Caso Ilaria Salis, Meloni chiama Orbán. Ma per il premier il sistema giudiziario di Budapest è «il più solido di tutta l’Ue»

La presidente del Consiglio sente l’omologo ungherese per «porre la sua attenzione sul caso nel rispetto dell’indipendenza della magistratura». Lui, intanto, tesse le lodi dello stato di diritto nel Paese

La presidente del Consiglio Giorgia Meloni ha telefonato al primo ministro ungherese Viktor Orbán per «porre la sua attenzione» sul caso di Ilaria Salis, la 39enne italiana detenuta da quasi un anno a Budapest in attesa di processo e portata in tribunale ieri (non per la prima volta) con manette, ceppi e catene. Un’attenzione che Meloni ha sollecitato, fa sapere Palazzo Chigi, «nel pieno rispetto dell’indipendenza e dell’autonomia della magistratura ungherese», ma anche «facendo seguito alle iniziative diplomatiche già avviate a partire dal 22 gennaio del vicepresidente del Consiglio e Ministro degli Esteri Antonio Tajani con il suo omologo ungherese Peter Szijjarto». Un riferimento alla convocazione questa mattina a Roma dell’incaricato d’Affari dell’Ungheria e della parallela richiesta d’incontro a Budapest del nostro ambasciatore col capo della diplomazia ungherese, per far pervenire «un forte messaggio di contrarietà alle condizioni di detenzione di Salis, inammissibili e non in linea con la direttiva comunitaria». Meloni e Orbán d’altra parte si vedranno dopodomani a Bruxelles, dov’è in programma il vertice straordinario dei 27 capi di Stato e di governo dell’Ue sul rifinanziamento del sostegno all’Ucraina, ed è possibile – benché al momento non vi siano conferme -che i due affrontino la vicenda in un incontro più o meno ad hoc. Un test chiave per Meloni, stretta tra la necessità di difendere i diritti di una giovane connazionale che si dichiara innocente da un lato e i rapporti delicati con un governo alleato dall’altro.

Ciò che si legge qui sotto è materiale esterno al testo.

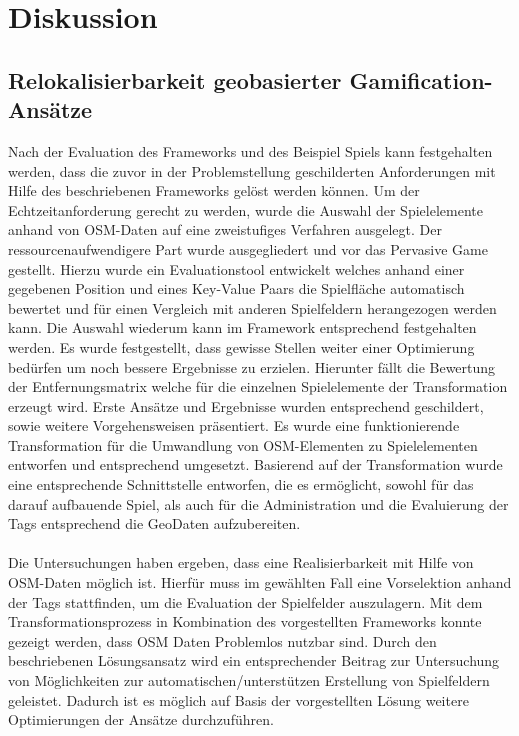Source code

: \chapter{Diskussion}
\label{sec:S7_Diskussion}

\section{Relokalisierbarkeit geobasierter Gamification-Ansätze}

Nach der Evaluation des Frameworks und des Beispiel Spiels kann festgehalten werden, dass die zuvor in der Problemstellung geschilderten Anforderungen mit Hilfe des beschriebenen Frameworks gelöst werden können. Um der Echtzeitanforderung gerecht zu werden, wurde die Auswahl der Spielelemente anhand von OSM-Daten auf eine zweistufiges Verfahren ausgelegt. Der ressourcenaufwendigere Part wurde ausgegliedert und vor das Pervasive Game gestellt. Hierzu wurde ein Evaluationstool entwickelt welches anhand einer gegebenen Position und eines Key-Value Paars die Spielfläche automatisch bewertet und für einen Vergleich mit anderen Spielfeldern herangezogen werden kann.
Die Auswahl wiederum kann im Framework entsprechend festgehalten werden. Es wurde festgestellt, dass gewisse Stellen weiter einer Optimierung bedürfen um noch bessere Ergebnisse zu erzielen. Hierunter fällt die Bewertung der Entfernungsmatrix welche für die einzelnen Spielelemente der Transformation erzeugt wird. Erste Ansätze und Ergebnisse wurden entsprechend geschildert, sowie weitere Vorgehensweisen präsentiert.
Es wurde eine funktionierende Transformation für die Umwandlung von OSM-Elementen zu Spielelementen entworfen und entsprechend umgesetzt.
Basierend auf der Transformation wurde eine entsprechende Schnittstelle entworfen, die es ermöglicht, sowohl für das darauf aufbauende Spiel, als auch für die Administration und die Evaluierung der Tags entsprechend die GeoDaten aufzubereiten.
\\\\
Die Untersuchungen haben ergeben, dass eine Realisierbarkeit mit Hilfe von OSM-Daten möglich ist. Hierfür muss im gewählten Fall eine Vorselektion anhand der Tags stattfinden, um die Evaluation der Spielfelder auszulagern. Mit dem Transformationsprozess in Kombination des vorgestellten Frameworks konnte gezeigt werden, dass OSM Daten Problemlos nutzbar sind. Durch den beschriebenen Lösungsansatz wird ein entsprechender Beitrag zur Untersuchung von Möglichkeiten zur automatischen/unterstützen Erstellung von Spielfeldern geleistet. Dadurch ist es möglich auf Basis der vorgestellten Lösung weitere Optimierungen der Ansätze durchzuführen.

La linea temeraria di Orbán

Ma che ne pensa davvero della vicenda Salis, Viktor Orbán? Il premier di Budapest protegge il sistema giudiziario che lo consente? Ci ha messo addirittura magari la sua «buona parola», complice la radice politica della vicenda (una “spedizione punitiva” di un gruppo antifascista ad un raduno neonazista)? O se ne tiene alla larga, in nome della “sacra” divisione dei poteri? Sin qui il premier ungherese non si è espresso, e fonti di Budapest si sono trincerate oggi dietro un arcigno “no comment”, osservando che la questione-Salis è «delicata». Eppure Orbán alcuni segnali indiretti ma chiari li ha inviati proprio nelle scorse ore. Intervistato in esclusiva dalla rivista francese Le Point, il premier ungherese è tornato ad attaccare l’Unione europea sulla questione degli aiuti all’Ucraina, rispolverando tutto il suo arsenale critico: l’insostenibilità del sostegno prolungato a Kiev, i problemi connessi, la necessità di aprire al più presto negoziati di pace con la Russia. E poi la denuncia dei «ricatti» di Bruxelles al Paese magiaro: gioco facilissimo dopo che il Financial Times ha svelato nei giorni scorsi un piano delle istituzioni Ue per colpire e far affondare l’economia ungherese se Orbán dovesse davvero mettere il veto sul piano di sostegno da 50 miliardi di euro a Kiev. Apriti cielo, nonostante le smentite di maniera delle solite «fonti Ue». Nello smascherare quelli che considera «bluff» dell’Ue per colpire in realtà chi la pensa diversamente dal mainstream su Lgbt, guerra e migranti, Orbán si spinge però più lontano. Sostiene che lo stato di diritto nel suo Paese gode in realtà di piena forma, e che il suo «fiore all’occhiello» sarebbe, sorpresa, proprio il sistema giudiziario. Promosso a pieni voti dalla stessa Ue, sostiene: «La Commissione europea ha dichiarato che il sistema giurisdizionale è corretto – sostiene Orbán – Disponiamo pertanto del sistema giudiziario controllato e ricontrollato più solida di tutta l’Unione europea». Di come si comportano i suoi tribunali, insomma, Orbán sembra andare più che fiero. Quanto al governo Meloni, invece, Orbán ha negato che questo sia un suo alleato nel quadro dell’Ue. Alla domanda se sia un suo sostegno rispetto a una serie di battaglie comuni, alla rivista francese Orbán ha replicato seccamente: «No, siamo soli. Siamo noi contri gli altri 26. Una situazione difficile purtroppo».